Material provided →
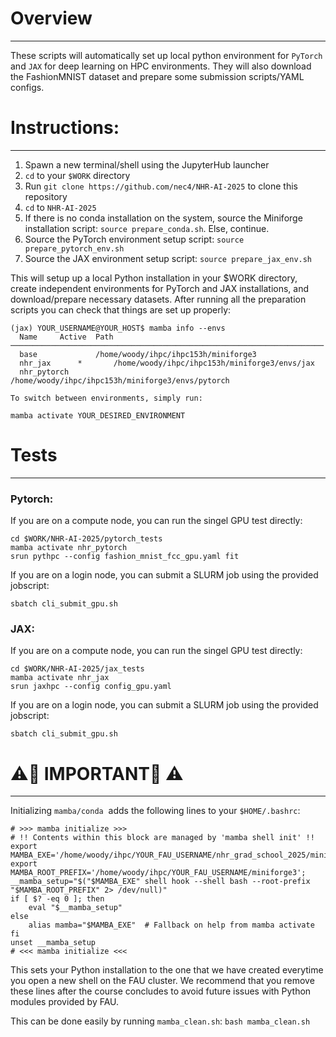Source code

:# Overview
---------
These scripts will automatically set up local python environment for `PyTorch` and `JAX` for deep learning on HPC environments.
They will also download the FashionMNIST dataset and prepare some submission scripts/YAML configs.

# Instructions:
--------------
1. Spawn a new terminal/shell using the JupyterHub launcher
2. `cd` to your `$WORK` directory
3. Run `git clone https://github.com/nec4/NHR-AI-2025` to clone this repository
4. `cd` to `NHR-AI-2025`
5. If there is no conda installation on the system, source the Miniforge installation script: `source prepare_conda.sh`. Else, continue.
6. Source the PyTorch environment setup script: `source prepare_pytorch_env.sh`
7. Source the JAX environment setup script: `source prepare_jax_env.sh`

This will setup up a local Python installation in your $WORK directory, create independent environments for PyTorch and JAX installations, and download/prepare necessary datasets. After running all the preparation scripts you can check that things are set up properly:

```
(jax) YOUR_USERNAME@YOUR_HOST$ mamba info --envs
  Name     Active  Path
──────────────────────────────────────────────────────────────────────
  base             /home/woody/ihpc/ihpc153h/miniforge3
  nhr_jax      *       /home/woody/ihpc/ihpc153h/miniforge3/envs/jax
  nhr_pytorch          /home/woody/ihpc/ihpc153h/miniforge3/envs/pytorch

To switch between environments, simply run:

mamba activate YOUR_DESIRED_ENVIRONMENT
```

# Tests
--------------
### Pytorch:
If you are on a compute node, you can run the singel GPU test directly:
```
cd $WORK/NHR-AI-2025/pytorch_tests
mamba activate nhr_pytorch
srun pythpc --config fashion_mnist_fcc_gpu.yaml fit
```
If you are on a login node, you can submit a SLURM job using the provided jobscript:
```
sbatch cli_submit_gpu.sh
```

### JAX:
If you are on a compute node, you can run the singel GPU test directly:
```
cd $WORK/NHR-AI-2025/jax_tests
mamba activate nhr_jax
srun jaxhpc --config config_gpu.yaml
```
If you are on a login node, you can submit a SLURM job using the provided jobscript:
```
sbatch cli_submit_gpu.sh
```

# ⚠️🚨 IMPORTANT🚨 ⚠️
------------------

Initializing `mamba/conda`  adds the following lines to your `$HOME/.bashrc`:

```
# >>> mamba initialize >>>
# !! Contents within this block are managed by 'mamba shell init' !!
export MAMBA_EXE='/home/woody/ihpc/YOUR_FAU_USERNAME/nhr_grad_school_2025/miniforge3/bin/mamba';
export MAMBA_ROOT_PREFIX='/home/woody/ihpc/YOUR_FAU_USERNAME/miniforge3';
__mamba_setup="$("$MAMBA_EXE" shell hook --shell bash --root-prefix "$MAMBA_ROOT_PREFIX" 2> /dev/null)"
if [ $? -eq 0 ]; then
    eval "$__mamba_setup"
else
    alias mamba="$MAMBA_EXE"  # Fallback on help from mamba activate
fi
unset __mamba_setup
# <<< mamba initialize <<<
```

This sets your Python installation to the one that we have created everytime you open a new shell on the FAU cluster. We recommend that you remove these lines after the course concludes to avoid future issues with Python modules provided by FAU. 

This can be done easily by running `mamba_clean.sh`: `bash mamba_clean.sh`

---

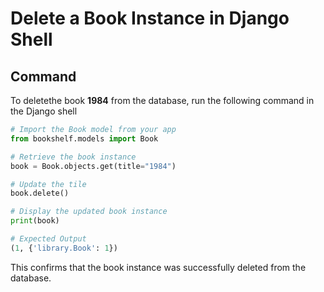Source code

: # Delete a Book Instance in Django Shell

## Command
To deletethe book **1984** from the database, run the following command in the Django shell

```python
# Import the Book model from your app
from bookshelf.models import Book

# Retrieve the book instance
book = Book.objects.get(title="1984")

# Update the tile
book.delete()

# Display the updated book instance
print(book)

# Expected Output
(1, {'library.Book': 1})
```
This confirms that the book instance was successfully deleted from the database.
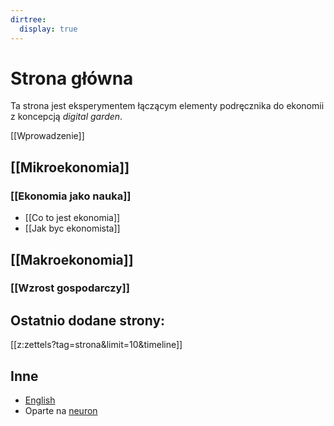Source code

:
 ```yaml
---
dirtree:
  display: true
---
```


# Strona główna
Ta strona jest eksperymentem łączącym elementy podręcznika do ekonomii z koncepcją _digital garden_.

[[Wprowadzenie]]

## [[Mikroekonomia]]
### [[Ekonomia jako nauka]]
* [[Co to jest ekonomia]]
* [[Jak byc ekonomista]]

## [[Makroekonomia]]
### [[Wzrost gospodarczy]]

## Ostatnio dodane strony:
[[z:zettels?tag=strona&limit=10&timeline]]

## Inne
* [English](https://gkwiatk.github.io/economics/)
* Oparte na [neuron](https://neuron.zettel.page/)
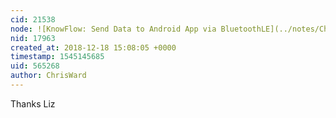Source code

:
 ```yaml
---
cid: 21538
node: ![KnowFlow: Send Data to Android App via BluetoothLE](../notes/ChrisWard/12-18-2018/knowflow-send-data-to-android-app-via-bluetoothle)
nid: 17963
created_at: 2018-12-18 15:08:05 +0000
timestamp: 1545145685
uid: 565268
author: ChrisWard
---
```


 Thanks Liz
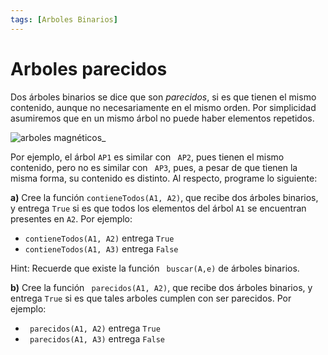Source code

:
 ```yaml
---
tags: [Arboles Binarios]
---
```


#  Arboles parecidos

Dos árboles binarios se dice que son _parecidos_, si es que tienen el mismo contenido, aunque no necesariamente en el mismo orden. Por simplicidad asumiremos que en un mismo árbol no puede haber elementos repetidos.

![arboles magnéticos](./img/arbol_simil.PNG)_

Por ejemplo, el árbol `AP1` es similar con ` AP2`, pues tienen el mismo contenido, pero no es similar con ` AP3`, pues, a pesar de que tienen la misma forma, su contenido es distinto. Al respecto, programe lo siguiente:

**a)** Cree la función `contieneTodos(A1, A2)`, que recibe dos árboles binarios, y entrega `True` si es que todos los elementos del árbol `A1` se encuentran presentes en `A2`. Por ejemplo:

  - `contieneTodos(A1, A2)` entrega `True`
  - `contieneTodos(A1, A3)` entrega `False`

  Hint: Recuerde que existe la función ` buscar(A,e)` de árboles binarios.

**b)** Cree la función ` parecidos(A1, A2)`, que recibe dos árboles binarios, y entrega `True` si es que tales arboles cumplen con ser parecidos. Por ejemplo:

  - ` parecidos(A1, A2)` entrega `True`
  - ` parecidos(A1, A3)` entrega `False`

Problem to work on →
Select, from the listing, all lines that include the word "función".

Exercise solution →
**a)** Cree la función `contieneTodos(A1, A2)`, que recibe dos árboles binarios, y entrega `True` si es que todos los elementos del árbol `A1` se encuentran presentes en `A2`. Por ejemplo:
  Hint: Recuerde que existe la función ` buscar(A,e)` de árboles binarios.
**b)** Cree la función ` parecidos(A1, A2)`, que recibe dos árboles binarios, y entrega `True` si es que tales arboles cumplen con ser parecidos. Por ejemplo:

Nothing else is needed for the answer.